## Dataset items
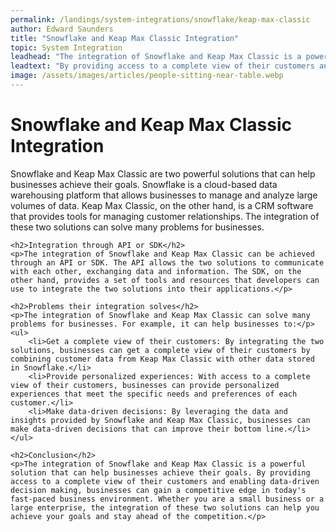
 ```yaml
---
permalink: /landings/system-integrations/snowflake/keap-max-classic
author: Edward Saunders
title: "Snowflake and Keap Max Classic Integration"
topic: System Integration
leadhead: "The integration of Snowflake and Keap Max Classic is a powerful solution that can help businesses achieve their goals"
leadtext: "By providing access to a complete view of their customers and enabling data-driven decision making, businesses can gain a competitive edge in today's fast-paced business environment. Whether you are a small business or a large enterprise, the integration of these two solutions can help you achieve your goals and stay ahead of the competition."
image: /assets/images/articles/people-sitting-near-table.webp
---
```

<div class="arttext">	<h1>Snowflake and Keap Max Classic Integration</h1>
	<p>Snowflake and Keap Max Classic are two powerful solutions that can help businesses achieve their goals. Snowflake is a cloud-based data warehousing platform that allows businesses to manage and analyze large volumes of data. Keap Max Classic, on the other hand, is a CRM software that provides tools for managing customer relationships. The integration of these two solutions can solve many problems for businesses.</p>

	<h2>Integration through API or SDK</h2>
	<p>The integration of Snowflake and Keap Max Classic can be achieved through an API or SDK. The API allows the two solutions to communicate with each other, exchanging data and information. The SDK, on the other hand, provides a set of tools and resources that developers can use to integrate the two solutions into their applications.</p>

	<h2>Problems their integration solves</h2>
	<p>The integration of Snowflake and Keap Max Classic can solve many problems for businesses. For example, it can help businesses to:</p>
	<ul>
		<li>Get a complete view of their customers: By integrating the two solutions, businesses can get a complete view of their customers by combining customer data from Keap Max Classic with other data stored in Snowflake.</li>
		<li>Provide personalized experiences: With access to a complete view of their customers, businesses can provide personalized experiences that meet the specific needs and preferences of each customer.</li>
		<li>Make data-driven decisions: By leveraging the data and insights provided by Snowflake and Keap Max Classic, businesses can make data-driven decisions that can improve their bottom line.</li>
	</ul>

	<h2>Conclusion</h2>
	<p>The integration of Snowflake and Keap Max Classic is a powerful solution that can help businesses achieve their goals. By providing access to a complete view of their customers and enabling data-driven decision making, businesses can gain a competitive edge in today's fast-paced business environment. Whether you are a small business or a large enterprise, the integration of these two solutions can help you achieve your goals and stay ahead of the competition.</p>
</div>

## REQUIRED ACTION
Please print exactly the lines of the entries above, beginning with the line that contains "<h2>Integration through API or SDK</h2>" and ending with the last line.

## SOLUTION
	<h2>Integration through API or SDK</h2>
	<p>The integration of Snowflake and Keap Max Classic can be achieved through an API or SDK. The API allows the two solutions to communicate with each other, exchanging data and information. The SDK, on the other hand, provides a set of tools and resources that developers can use to integrate the two solutions into their applications.</p>

	<h2>Problems their integration solves</h2>
	<p>The integration of Snowflake and Keap Max Classic can solve many problems for businesses. For example, it can help businesses to:</p>
	<ul>
		<li>Get a complete view of their customers: By integrating the two solutions, businesses can get a complete view of their customers by combining customer data from Keap Max Classic with other data stored in Snowflake.</li>
		<li>Provide personalized experiences: With access to a complete view of their customers, businesses can provide personalized experiences that meet the specific needs and preferences of each customer.</li>
		<li>Make data-driven decisions: By leveraging the data and insights provided by Snowflake and Keap Max Classic, businesses can make data-driven decisions that can improve their bottom line.</li>
	</ul>

	<h2>Conclusion</h2>
	<p>The integration of Snowflake and Keap Max Classic is a powerful solution that can help businesses achieve their goals. By providing access to a complete view of their customers and enabling data-driven decision making, businesses can gain a competitive edge in today's fast-paced business environment. Whether you are a small business or a large enterprise, the integration of these two solutions can help you achieve your goals and stay ahead of the competition.</p>
</div>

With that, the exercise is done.